OIN is described as the largest patent non-aggression community in history, whose remit is to take on ‘Patent Assertion Entities’, otherwise known as patent trolls.
It is not uncommon for tech firms to band together to fight patent trolls. In 2014, Google, SAP, Canon, Dropbox, US retailer Newegg and productivity start-up Asana established a patent licensing network to protect them against patent privateering.
Patent trolls
Indeed in 2015 Google began giving give small companies a couple of starter patents to help protect its own intellectual property (IP) and assist the establishment of a new business.

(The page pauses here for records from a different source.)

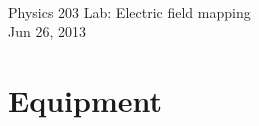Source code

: \documentclass{article}
\begin{document}
\begin{center}
\LARGE{} \\[5mm]
\small{\sf Physics 203 Lab: Electric field mapping} \\[2mm]
\small{\sf Jun 26, 2013}
\end{center}

\section{Equipment}

\begin{itemize}

\end{itemize}
\end{document}
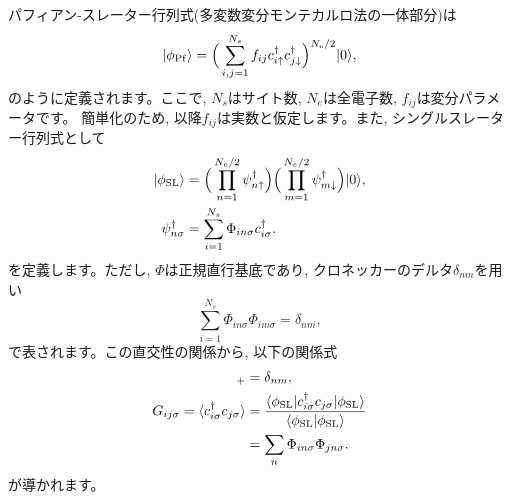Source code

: パフィアン-スレーター行列式(多変数変分モンテカルロ法の一体部分)は
\begin{equation}
|\phi_{\rm Pf}\rangle=\Big(\sum_{i,j=1}^{N_{s}}f_{ij}c_{i\uparrow}^{\dagger}c_{j\downarrow}^{\dagger}\Big)^{N_{\rm e}/2}|0\rangle,
\end{equation}
のように定義されます。ここで, $N_{s}$はサイト数, $N_{e}$は全電子数, $f_{ij}$は変分パラメータです。
簡単化のため, 以降$f_{ij}$は実数と仮定します。また, シングルスレーター行列式として
\begin{align}
|\phi_{\rm SL}\rangle&=\Big(\prod_{n=1}^{N_{e}/2}\psi_{n\uparrow}^{\dagger}\Big)
\Big(\prod_{m=1}^{N_{e}/2}\psi_{m\downarrow}^{\dagger}\Big)|0\rangle, \\
\psi_{n\sigma}^{\dagger}&=\sum_{i=1}^{N_{s}}\Phi_{in\sigma}c^{\dagger}_{i\sigma}.
\end{align}
を定義します。ただし, $\Phi$は正規直行基底であり, クロネッカーのデルタ$\delta_{nm}$を用い
\begin{equation}
\sum_{i=1}^{N_{s}}\Phi_{in\sigma}\Phi_{im\sigma}=\delta_{nm},
\end{equation}
で表されます。この直交性の関係から, 以下の関係式
\begin{align}
[\psi^{\dagger}_{n\sigma},\psi_{m\sigma}]_{+}&=\delta_{nm},\\
G_{ij\sigma}=\langle c_{i\sigma}^{\dagger}c_{j\sigma}\rangle 
&=\frac{\langle \phi_{\rm SL}| c_{i\sigma}^{\dagger}c_{j\sigma} | \phi_{\rm SL}\rangle}{\langle \phi_{\rm SL}|\phi_{\rm SL}\rangle } \\
&=\sum_{n} \Phi_{in\sigma} \Phi_{jn\sigma}.
\end{align}
が導かれます。

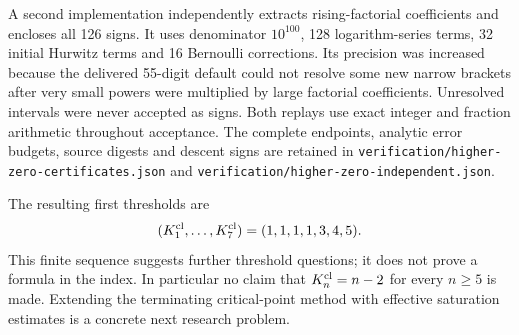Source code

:A second implementation independently extracts rising-factorial coefficients
and encloses all 126 signs. It uses denominator $10^{100}$, 128
logarithm-series terms, 32 initial Hurwitz terms and 16 Bernoulli corrections.
Its precision was increased because the delivered 55-digit default could
not resolve some new narrow brackets after very small powers were multiplied
by large factorial coefficients. Unresolved intervals were never accepted
as signs. Both replays use exact integer and fraction arithmetic throughout
acceptance. The complete endpoints, analytic error budgets, source digests
and descent signs are retained in
\texttt{verification/higher-zero-certificates.json} and
\texttt{verification/higher-zero-independent.json}.

The resulting first thresholds are
\[
 (K_1^{\rm cl},\ldots,K_7^{\rm cl})=(1,1,1,1,3,4,5).
\]
This finite sequence suggests further threshold questions; it does not
prove a formula in the index. In particular no claim that $K_n^{\rm cl}=n-2$
for every $n\ge5$ is made. Extending the terminating critical-point method
with effective saturation estimates is a concrete next research problem.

In return for the patents, the firms signed up for LOT Network membership to tackle the patent trolls.
LOT Network is another preventative cure for the patent assertion entity (PAE) problem.
And now Microsoft, IBM and the Linux Foundation are taking action to stop patent trolls attacking those in the open source community.

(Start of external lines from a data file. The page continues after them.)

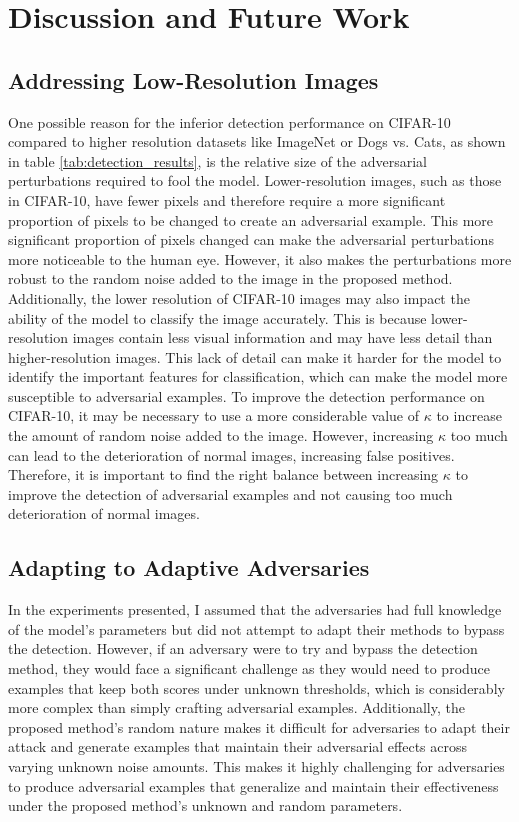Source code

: \chapter{Discussion and Future Work}
\label{discussion}
\overridetextsize

\section{Addressing Low-Resolution Images}

One possible reason for the inferior detection performance on CIFAR-10 compared
to higher resolution datasets like ImageNet or Dogs vs. Cats, as shown in table
\ref{tab:detection_results}, is the relative size of the adversarial
perturbations required to fool the model. Lower-resolution images, such as those
in CIFAR-10, have fewer pixels and therefore require a more significant
proportion of pixels to be changed to create an adversarial example. This more
significant proportion of pixels changed can make the adversarial perturbations
more noticeable to the human eye. However, it also makes the perturbations more
robust to the random noise added to the image in the proposed method.
Additionally, the lower resolution of CIFAR-10 images may also impact the
ability of the model to classify the image accurately. This is because
lower-resolution images contain less visual information and may have less detail
than higher-resolution images. This lack of detail can make it harder for the
model to identify the important features for classification, which can make the
model more susceptible to adversarial examples. To improve the detection
performance on CIFAR-10, it may be necessary to use a more considerable value of
$\kappa$ to increase the amount of random noise added to the image. However,
increasing $\kappa$ too much can lead to the deterioration of normal images,
increasing false positives. Therefore, it is important to find the right balance
between increasing $\kappa$ to improve the detection of adversarial examples and
not causing too much deterioration of normal images.

\clearpage
\section{Adapting to Adaptive Adversaries}

In the experiments presented, I assumed that the adversaries had full knowledge
of the model's parameters but did not attempt to adapt their methods to bypass
the detection. However, if an adversary were to try and bypass the detection
method, they would face a significant challenge as they would need to produce
examples that keep both scores under unknown thresholds, which is considerably
more complex than simply crafting adversarial examples. Additionally, the
proposed method's random nature makes it difficult for adversaries to adapt
their attack and generate examples that maintain their adversarial effects
across varying unknown noise amounts. This makes it highly challenging for
adversaries to produce adversarial examples that generalize and maintain their
effectiveness under the proposed method's unknown and random parameters.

Essentially, OIN will help fund the Open Source Zone of Unified Patents, an organisation which provides legal services to deter “unsubstantiated or invalid patent assertions.”
“The group will support Unified Patents’ Open Source Zone with a substantial annual subscription,” said the OIN, to deter PAEs from targeting Linux and adjacent OSS technologies relied on by developers, distributors and users.
“Open source development continues to expand into new products and markets, delivering unrivaled innovation,” said Keith Bergelt, CEO of OIN. “Its use continues to spread, and patent trolls increasingly look to leverage questionable patents against open source.”
“Our mandate is to educate business leaders about the benefits of open source and shared innovation while providing a ‘patent no-fly zone’ for Linux and adjacent open source technologies,” said Bergelt. “Teaming with IBM, the Linux Foundation and Microsoft to support Unified Patents’ Open Source Zone adds another key patent non-aggression initiative to our efforts.”
Cross-licensing
“For the past several years we have increased our involvement in, and contributions to, the open source community,” said Erich Andersen, corporate VP and chief IP counsel at Microsoft.
“We are pleased to stand with OIN, the Linux Foundation and IBM in protecting Linux and other important OSS technologies against patent aggression,” he added.
OIN’s community practices basically patent non-aggression in core Linux and adjacent open source technologies by cross-licensing Linux System patents to one another on a royalty-free basis.
Patents owned by OIN are similarly licensed royalty-free to any organisation that agrees not to assert its patents against the Linux System.